*INPUT*.
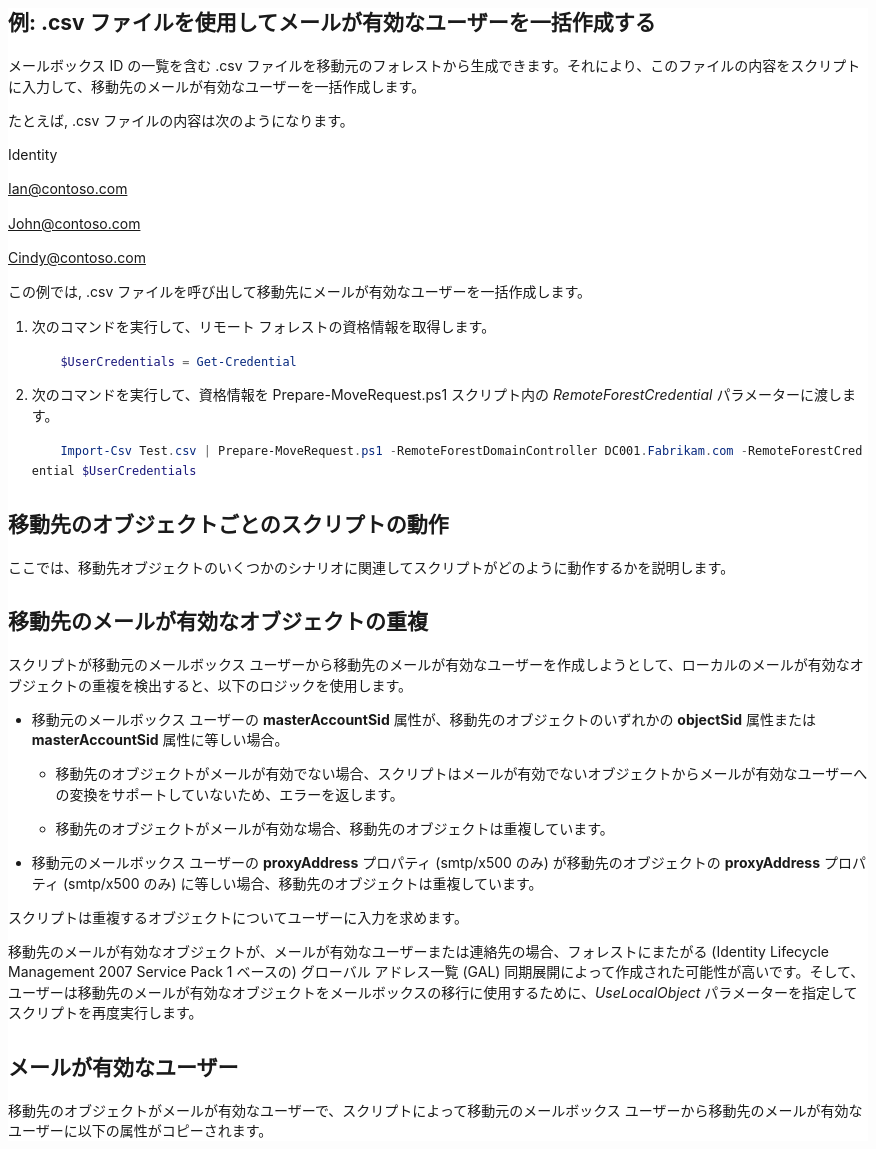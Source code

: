 ## 例: .csv ファイルを使用してメールが有効なユーザーを一括作成する

メールボックス ID の一覧を含む .csv ファイルを移動元のフォレストから生成できます。それにより、このファイルの内容をスクリプトに入力して、移動先のメールが有効なユーザーを一括作成します。

たとえば, .csv ファイルの内容は次のようになります。

Identity

Ian@contoso.com

John@contoso.com

Cindy@contoso.com

この例では, .csv ファイルを呼び出して移動先にメールが有効なユーザーを一括作成します。

1.  次のコマンドを実行して、リモート フォレストの資格情報を取得します。
    
    ```powershell
        $UserCredentials = Get-Credential
    ```

2.  次のコマンドを実行して、資格情報を Prepare-MoveRequest.ps1 スクリプト内の *RemoteForestCredential* パラメーターに渡します。
    
    ```powershell
        Import-Csv Test.csv | Prepare-MoveRequest.ps1 -RemoteForestDomainController DC001.Fabrikam.com -RemoteForestCredential $UserCredentials
    ```

## 移動先のオブジェクトごとのスクリプトの動作

ここでは、移動先オブジェクトのいくつかのシナリオに関連してスクリプトがどのように動作するかを説明します。

## 移動先のメールが有効なオブジェクトの重複

スクリプトが移動元のメールボックス ユーザーから移動先のメールが有効なユーザーを作成しようとして、ローカルのメールが有効なオブジェクトの重複を検出すると、以下のロジックを使用します。

  - 移動元のメールボックス ユーザーの **masterAccountSid** 属性が、移動先のオブジェクトのいずれかの **objectSid** 属性または **masterAccountSid** 属性に等しい場合。
    
      - 移動先のオブジェクトがメールが有効でない場合、スクリプトはメールが有効でないオブジェクトからメールが有効なユーザーへの変換をサポートしていないため、エラーを返します。
    
      - 移動先のオブジェクトがメールが有効な場合、移動先のオブジェクトは重複しています。

  - 移動元のメールボックス ユーザーの **proxyAddress** プロパティ (smtp/x500 のみ) が移動先のオブジェクトの **proxyAddress** プロパティ (smtp/x500 のみ) に等しい場合、移動先のオブジェクトは重複しています。

スクリプトは重複するオブジェクトについてユーザーに入力を求めます。

移動先のメールが有効なオブジェクトが、メールが有効なユーザーまたは連絡先の場合、フォレストにまたがる (Identity Lifecycle Management 2007 Service Pack 1 ベースの) グローバル アドレス一覧 (GAL) 同期展開によって作成された可能性が高いです。そして、ユーザーは移動先のメールが有効なオブジェクトをメールボックスの移行に使用するために、*UseLocalObject* パラメーターを指定してスクリプトを再度実行します。

## メールが有効なユーザー

移動先のオブジェクトがメールが有効なユーザーで、スクリプトによって移動元のメールボックス ユーザーから移動先のメールが有効なユーザーに以下の属性がコピーされます。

*TASK DESCRIPTION*. Transcribe every entry exactly. Leave out the pictures.

*PROBLEM SOLUTION*.
Source code

: ## 例: .csv ファイルを使用してメールが有効なユーザーを一括作成する

メールボックス ID の一覧を含む .csv ファイルを移動元のフォレストから生成できます。それにより、このファイルの内容をスクリプトに入力して、移動先のメールが有効なユーザーを一括作成します。

たとえば, .csv ファイルの内容は次のようになります。

Identity

Ian@contoso.com

John@contoso.com

Cindy@contoso.com

この例では, .csv ファイルを呼び出して移動先にメールが有効なユーザーを一括作成します。

1.  次のコマンドを実行して、リモート フォレストの資格情報を取得します。
    
    ```powershell
        $UserCredentials = Get-Credential
    ```

2.  次のコマンドを実行して、資格情報を Prepare-MoveRequest.ps1 スクリプト内の *RemoteForestCredential* パラメーターに渡します。
    
    ```powershell
        Import-Csv Test.csv | Prepare-MoveRequest.ps1 -RemoteForestDomainController DC001.Fabrikam.com -RemoteForestCredential $UserCredentials
    ```

## 移動先のオブジェクトごとのスクリプトの動作

ここでは、移動先オブジェクトのいくつかのシナリオに関連してスクリプトがどのように動作するかを説明します。

## 移動先のメールが有効なオブジェクトの重複

スクリプトが移動元のメールボックス ユーザーから移動先のメールが有効なユーザーを作成しようとして、ローカルのメールが有効なオブジェクトの重複を検出すると、以下のロジックを使用します。

  - 移動元のメールボックス ユーザーの **masterAccountSid** 属性が、移動先のオブジェクトのいずれかの **objectSid** 属性または **masterAccountSid** 属性に等しい場合。
    
      - 移動先のオブジェクトがメールが有効でない場合、スクリプトはメールが有効でないオブジェクトからメールが有効なユーザーへの変換をサポートしていないため、エラーを返します。
    
      - 移動先のオブジェクトがメールが有効な場合、移動先のオブジェクトは重複しています。

  - 移動元のメールボックス ユーザーの **proxyAddress** プロパティ (smtp/x500 のみ) が移動先のオブジェクトの **proxyAddress** プロパティ (smtp/x500 のみ) に等しい場合、移動先のオブジェクトは重複しています。

スクリプトは重複するオブジェクトについてユーザーに入力を求めます。

移動先のメールが有効なオブジェクトが、メールが有効なユーザーまたは連絡先の場合、フォレストにまたがる (Identity Lifecycle Management 2007 Service Pack 1 ベースの) グローバル アドレス一覧 (GAL) 同期展開によって作成された可能性が高いです。そして、ユーザーは移動先のメールが有効なオブジェクトをメールボックスの移行に使用するために、*UseLocalObject* パラメーターを指定してスクリプトを再度実行します。

## メールが有効なユーザー

移動先のオブジェクトがメールが有効なユーザーで、スクリプトによって移動元のメールボックス ユーザーから移動先のメールが有効なユーザーに以下の属性がコピーされます。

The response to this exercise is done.